Single-shot dynamics of spin-orbit torque and spin transfer torque switching in three-terminal magnetic tunnel junctions

TL;DR

This study provides time-resolved electrical measurements of magnetization switching in three-terminal magnetic tunnel junctions, revealing a stochastic two-step process for SOT-driven switching and demonstrating sub-nanosecond reproducible switching through combined effects.

Contribution

It introduces all-electrical time-resolved measurements of SOT switching in MTJs and uncovers the stochastic two-step process distinct from STT, with implications for faster memory devices.

Findings

SOT switching involves a stochastic two-step process with domain nucleation and propagation.

Combined SOT, STT, and VCMA enable sub-ns reproducible switching.

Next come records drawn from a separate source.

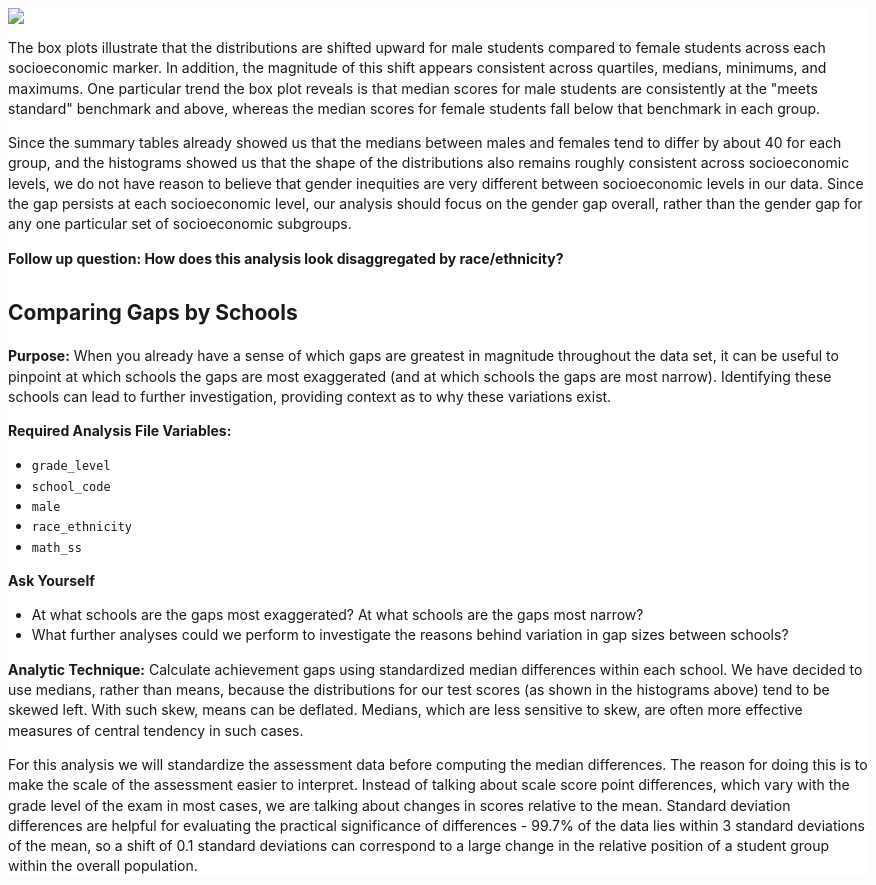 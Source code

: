 <img src="../figure/equity_CombosBoxPlots-1.png" style="display: block; margin: auto;" />

The box plots illustrate that the distributions are shifted upward for male students
compared to female students across each socioeconomic marker. In addition, the
magnitude of this shift appears consistent across quartiles, medians, minimums, 
and maximums. One particular trend the box plot reveals is that median scores
for male students are consistently at the "meets standard" benchmark and above,
whereas the median scores for female students fall below that benchmark in each 
group. 

Since the summary tables already showed us that the medians 
between males and females tend to differ by about 40 for each group, and the 
histograms showed us that the shape of the distributions also remains roughly 
consistent across socioeconomic levels, we do not have reason to believe that 
gender inequities are very different between socioeconomic levels in our data. 
Since the gap persists at each socioeconomic level, our analysis should focus on
the gender gap overall, rather than the gender gap for any one particular set of
socioeconomic subgroups.

**Follow up question: How does this analysis look disaggregated by race/ethnicity?**

## Comparing Gaps by Schools

**Purpose:** When you already have a sense of which gaps are greatest in
magnitude throughout the data set, it can be useful to pinpoint at which schools
the gaps are most exaggerated (and at which schools the gaps are most narrow).
Identifying these schools can lead to further investigation, providing context
as to why these variations exist.

**Required Analysis File Variables:**

- `grade_level` 
- `school_code` 
- `male`        
- `race_ethnicity` 
- `math_ss`

**Ask Yourself**

- At what schools are the gaps most exaggerated? At what schools are the gaps most narrow?
- What further analyses could we perform to investigate the reasons behind
variation in gap sizes between schools?

**Analytic Technique:** Calculate achievement gaps using standardized median
differences within each school. We have decided to use medians, rather than
means, because the distributions for our test scores (as shown in the histograms
above) tend to be skewed left. With such skew, means can be deflated. Medians,
which are less sensitive to skew, are often more effective measures of central
tendency in such cases.

For this analysis we will standardize the assessment data before computing the 
median differences. The reason for doing this is to make the scale of the assessment 
easier to interpret. Instead of talking about scale score point differences, which 
vary with the grade level of the exam in most cases, we are talking about changes 
in scores relative to the mean. Standard deviation differences are helpful for 
evaluating the practical significance of differences - 99.7% of the data lies 
within 3 standard deviations of the mean, so a shift of 0.1 standard deviations 
can correspond to a large change in the relative position of a student group 
within the overall population.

Switching times have a spread smaller than 0.2 ns.

Abstract

Current-induced spin-transfer torques (STT) and spin-orbit torques (SOT) enable the electrical switching of magnetic tunnel junctions (MTJs) in nonvolatile magnetic random access memories. In order to develop faster memory devices, an improvement of the timescales underlying the current driven magnetization dynamics is required. Here we report all-electrical time-resolved measurements of magnetization reversal driven by SOT in a three-terminal MTJ device. Single-shot measurements of the MTJ resistance during current injection reveal that SOT switching involves a stochastic two-step process consisting of a domain nucleation time and propagation time, which have different genesis, timescales, and statistical distributions compared to STT switching. We further show that the combination of SOT, STT, and voltage control of magnetic anisotropy (VCMA) leads to reproducible sub-ns switching with a spread of the cumulative switching time smaller than 0.2 ns. Our measurements unravel the combined impact of SOT, STT, and VCMA in determining the switching speed and efficiency of MTJ devices.